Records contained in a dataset
[Start of Attachment]

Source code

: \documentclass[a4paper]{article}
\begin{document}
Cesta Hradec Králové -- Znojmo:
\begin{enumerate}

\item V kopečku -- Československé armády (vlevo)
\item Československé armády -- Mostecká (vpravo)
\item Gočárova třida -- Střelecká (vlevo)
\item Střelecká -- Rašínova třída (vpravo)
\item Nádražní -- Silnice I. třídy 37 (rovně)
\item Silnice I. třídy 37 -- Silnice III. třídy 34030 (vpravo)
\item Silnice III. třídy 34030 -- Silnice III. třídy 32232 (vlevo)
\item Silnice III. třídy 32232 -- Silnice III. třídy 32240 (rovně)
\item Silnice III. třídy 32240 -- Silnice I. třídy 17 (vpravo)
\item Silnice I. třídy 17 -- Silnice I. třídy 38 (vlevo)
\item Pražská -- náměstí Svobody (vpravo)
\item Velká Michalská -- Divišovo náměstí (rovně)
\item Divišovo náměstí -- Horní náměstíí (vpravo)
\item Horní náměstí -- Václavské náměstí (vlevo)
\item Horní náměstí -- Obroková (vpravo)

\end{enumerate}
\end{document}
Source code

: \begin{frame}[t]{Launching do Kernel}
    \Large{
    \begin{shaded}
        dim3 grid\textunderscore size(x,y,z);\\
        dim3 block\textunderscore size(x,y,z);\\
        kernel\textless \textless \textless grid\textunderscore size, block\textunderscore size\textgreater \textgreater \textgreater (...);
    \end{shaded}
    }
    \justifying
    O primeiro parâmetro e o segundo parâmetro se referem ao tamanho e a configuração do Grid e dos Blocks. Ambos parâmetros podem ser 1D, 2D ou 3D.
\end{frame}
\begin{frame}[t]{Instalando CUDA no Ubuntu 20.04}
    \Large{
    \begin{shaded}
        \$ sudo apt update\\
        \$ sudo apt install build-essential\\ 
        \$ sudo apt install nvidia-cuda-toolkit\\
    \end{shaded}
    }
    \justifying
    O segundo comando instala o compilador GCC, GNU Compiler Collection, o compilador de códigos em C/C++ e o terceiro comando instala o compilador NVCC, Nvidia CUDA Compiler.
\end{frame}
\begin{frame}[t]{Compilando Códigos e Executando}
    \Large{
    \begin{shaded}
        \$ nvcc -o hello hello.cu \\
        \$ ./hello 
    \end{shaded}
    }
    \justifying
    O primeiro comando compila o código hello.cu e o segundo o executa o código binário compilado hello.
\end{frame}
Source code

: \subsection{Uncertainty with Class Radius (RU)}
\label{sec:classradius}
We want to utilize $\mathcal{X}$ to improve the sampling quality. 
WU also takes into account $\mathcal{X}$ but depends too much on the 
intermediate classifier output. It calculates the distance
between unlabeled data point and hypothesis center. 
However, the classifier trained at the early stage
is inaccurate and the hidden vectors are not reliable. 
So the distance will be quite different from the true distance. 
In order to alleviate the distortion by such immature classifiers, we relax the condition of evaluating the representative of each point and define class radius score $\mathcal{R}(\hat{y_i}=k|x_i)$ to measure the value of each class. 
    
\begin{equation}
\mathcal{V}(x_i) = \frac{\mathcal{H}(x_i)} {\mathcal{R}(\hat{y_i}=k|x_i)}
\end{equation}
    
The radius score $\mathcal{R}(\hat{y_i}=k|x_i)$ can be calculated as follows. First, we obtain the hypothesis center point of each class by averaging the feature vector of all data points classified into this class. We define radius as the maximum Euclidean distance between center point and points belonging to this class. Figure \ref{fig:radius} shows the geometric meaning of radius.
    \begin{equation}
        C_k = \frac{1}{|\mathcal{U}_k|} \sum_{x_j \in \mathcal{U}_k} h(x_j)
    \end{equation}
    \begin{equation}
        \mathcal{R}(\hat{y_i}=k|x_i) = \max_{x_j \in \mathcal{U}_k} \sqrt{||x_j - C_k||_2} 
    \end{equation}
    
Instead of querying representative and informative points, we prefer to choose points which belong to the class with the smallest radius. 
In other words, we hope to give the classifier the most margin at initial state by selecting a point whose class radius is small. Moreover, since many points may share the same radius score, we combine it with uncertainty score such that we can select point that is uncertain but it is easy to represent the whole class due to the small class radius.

[End of Attachment]
[Start of Attachment]

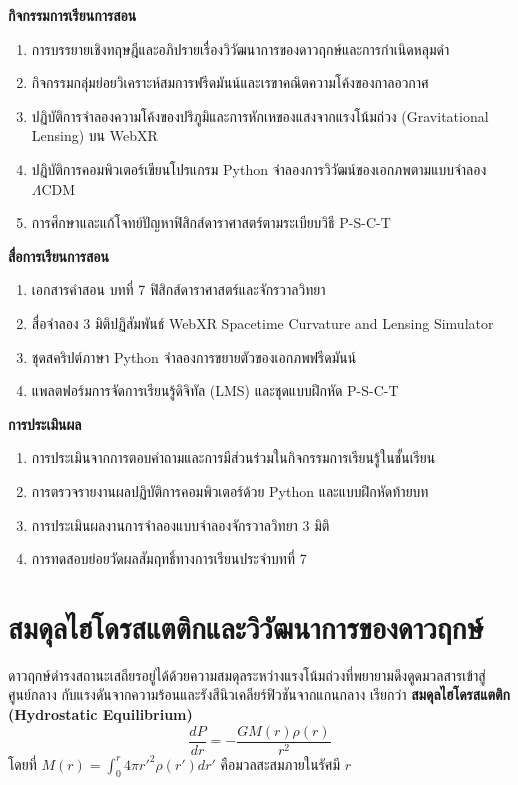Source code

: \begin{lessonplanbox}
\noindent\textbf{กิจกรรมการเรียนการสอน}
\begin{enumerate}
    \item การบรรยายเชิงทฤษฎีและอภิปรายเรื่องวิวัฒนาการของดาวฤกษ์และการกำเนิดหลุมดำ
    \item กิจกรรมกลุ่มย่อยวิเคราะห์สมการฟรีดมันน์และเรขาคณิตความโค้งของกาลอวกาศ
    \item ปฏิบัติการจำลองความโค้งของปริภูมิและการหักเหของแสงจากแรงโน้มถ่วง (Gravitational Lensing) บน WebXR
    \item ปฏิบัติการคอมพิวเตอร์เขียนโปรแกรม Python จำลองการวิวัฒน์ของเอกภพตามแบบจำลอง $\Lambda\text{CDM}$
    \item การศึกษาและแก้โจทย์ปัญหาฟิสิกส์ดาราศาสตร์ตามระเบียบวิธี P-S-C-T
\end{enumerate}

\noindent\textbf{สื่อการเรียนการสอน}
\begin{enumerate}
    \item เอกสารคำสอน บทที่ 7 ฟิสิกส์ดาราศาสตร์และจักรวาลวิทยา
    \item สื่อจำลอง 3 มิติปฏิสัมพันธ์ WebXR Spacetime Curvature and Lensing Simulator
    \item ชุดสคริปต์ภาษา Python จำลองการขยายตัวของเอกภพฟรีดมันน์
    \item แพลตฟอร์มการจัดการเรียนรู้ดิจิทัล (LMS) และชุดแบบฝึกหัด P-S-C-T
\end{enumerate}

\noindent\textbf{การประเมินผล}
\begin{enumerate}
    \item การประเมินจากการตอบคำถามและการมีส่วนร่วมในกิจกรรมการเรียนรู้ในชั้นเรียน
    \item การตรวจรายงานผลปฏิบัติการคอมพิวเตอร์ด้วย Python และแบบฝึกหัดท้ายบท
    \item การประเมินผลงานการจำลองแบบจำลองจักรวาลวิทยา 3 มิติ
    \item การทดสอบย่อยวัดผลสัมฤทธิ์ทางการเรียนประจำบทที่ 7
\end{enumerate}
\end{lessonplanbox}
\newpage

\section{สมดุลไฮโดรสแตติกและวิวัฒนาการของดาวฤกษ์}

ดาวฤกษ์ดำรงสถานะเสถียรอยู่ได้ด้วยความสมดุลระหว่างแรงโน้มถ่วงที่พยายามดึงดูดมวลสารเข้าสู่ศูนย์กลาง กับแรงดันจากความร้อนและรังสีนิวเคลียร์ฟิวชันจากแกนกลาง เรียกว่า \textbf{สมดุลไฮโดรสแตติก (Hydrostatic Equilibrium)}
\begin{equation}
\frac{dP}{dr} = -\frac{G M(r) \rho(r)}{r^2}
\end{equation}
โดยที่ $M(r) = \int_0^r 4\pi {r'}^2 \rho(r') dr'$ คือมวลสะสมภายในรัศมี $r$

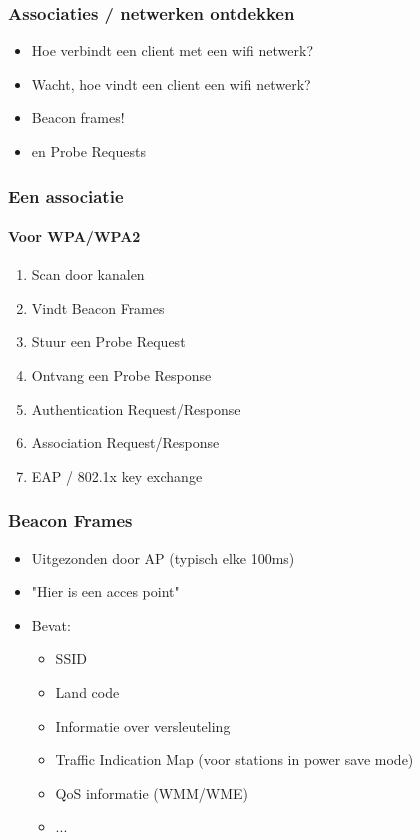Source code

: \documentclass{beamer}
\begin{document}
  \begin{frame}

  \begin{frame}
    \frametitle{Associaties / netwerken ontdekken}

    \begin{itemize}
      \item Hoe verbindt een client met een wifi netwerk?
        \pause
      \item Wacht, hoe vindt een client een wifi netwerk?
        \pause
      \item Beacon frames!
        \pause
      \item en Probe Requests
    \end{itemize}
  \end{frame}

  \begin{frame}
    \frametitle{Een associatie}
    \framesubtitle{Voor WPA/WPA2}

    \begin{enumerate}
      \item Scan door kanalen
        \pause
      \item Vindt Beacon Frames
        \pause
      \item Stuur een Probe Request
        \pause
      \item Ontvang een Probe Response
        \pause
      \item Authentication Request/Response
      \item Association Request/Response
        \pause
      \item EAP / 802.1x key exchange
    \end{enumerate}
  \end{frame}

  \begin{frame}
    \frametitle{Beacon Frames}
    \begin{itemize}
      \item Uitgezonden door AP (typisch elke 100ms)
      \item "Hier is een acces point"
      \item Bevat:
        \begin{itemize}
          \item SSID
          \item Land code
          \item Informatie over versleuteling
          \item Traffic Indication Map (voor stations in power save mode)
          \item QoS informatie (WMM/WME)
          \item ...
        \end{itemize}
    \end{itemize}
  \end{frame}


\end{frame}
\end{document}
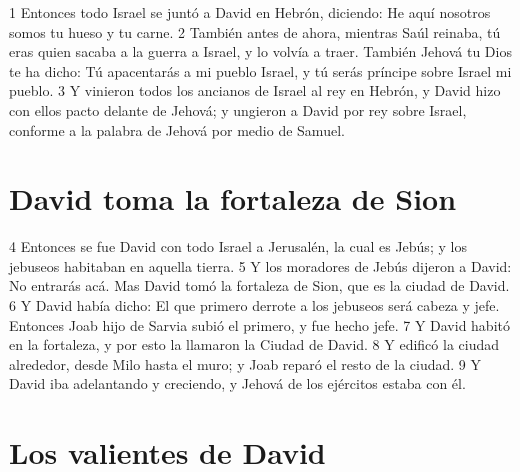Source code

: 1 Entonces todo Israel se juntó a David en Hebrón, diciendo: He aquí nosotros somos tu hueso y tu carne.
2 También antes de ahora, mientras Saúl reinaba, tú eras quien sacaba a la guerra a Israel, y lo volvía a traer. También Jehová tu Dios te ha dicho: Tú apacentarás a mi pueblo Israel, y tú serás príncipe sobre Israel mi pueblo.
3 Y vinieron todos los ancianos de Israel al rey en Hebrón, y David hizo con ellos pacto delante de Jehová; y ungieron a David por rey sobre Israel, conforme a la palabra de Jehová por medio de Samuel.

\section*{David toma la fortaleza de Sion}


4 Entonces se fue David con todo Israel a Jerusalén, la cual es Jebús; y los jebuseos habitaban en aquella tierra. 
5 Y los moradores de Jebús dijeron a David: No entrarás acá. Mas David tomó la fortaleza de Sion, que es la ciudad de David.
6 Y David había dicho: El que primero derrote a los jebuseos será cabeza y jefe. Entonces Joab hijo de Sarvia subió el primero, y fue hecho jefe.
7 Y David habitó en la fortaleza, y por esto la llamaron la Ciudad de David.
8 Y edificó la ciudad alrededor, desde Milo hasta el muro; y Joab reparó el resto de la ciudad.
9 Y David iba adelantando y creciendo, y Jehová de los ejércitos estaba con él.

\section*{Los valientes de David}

[End of Attachment]
[Start of Attachment]

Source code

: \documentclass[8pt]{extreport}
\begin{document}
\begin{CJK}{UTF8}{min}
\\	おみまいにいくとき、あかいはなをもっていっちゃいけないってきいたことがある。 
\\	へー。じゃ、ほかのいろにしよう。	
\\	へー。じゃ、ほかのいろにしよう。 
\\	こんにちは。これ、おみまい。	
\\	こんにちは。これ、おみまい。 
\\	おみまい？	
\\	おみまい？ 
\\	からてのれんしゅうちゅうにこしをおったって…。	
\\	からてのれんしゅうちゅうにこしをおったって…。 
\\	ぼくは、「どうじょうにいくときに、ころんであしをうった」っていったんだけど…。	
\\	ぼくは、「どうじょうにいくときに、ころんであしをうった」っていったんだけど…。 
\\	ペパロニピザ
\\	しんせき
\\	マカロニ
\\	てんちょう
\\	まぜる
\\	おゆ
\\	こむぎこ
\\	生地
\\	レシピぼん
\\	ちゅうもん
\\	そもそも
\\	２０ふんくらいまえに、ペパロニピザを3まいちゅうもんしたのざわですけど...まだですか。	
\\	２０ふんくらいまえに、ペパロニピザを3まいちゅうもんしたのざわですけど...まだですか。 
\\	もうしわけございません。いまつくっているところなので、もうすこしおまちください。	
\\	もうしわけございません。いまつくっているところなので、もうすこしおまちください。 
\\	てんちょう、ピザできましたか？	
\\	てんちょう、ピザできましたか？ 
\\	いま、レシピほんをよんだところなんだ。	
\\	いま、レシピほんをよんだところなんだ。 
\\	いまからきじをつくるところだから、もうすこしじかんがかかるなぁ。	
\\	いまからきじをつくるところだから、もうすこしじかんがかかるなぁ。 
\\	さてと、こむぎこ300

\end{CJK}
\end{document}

[End of Attachment]

# Your objective:
Report each line above containing the string "distance".

# Task solution:
intermediate classifier output. It calculates the distance
So the distance will be quite different from the true distance. 
The radius score $\mathcal{R}(\hat{y_i}=k|x_i)$ can be calculated as follows. First, we obtain the hypothesis center point of each class by averaging the feature vector of all data points classified into this class. We define radius as the maximum Euclidean distance between center point and points belonging to this class. Figure \ref{fig:radius} shows the geometric meaning of radius.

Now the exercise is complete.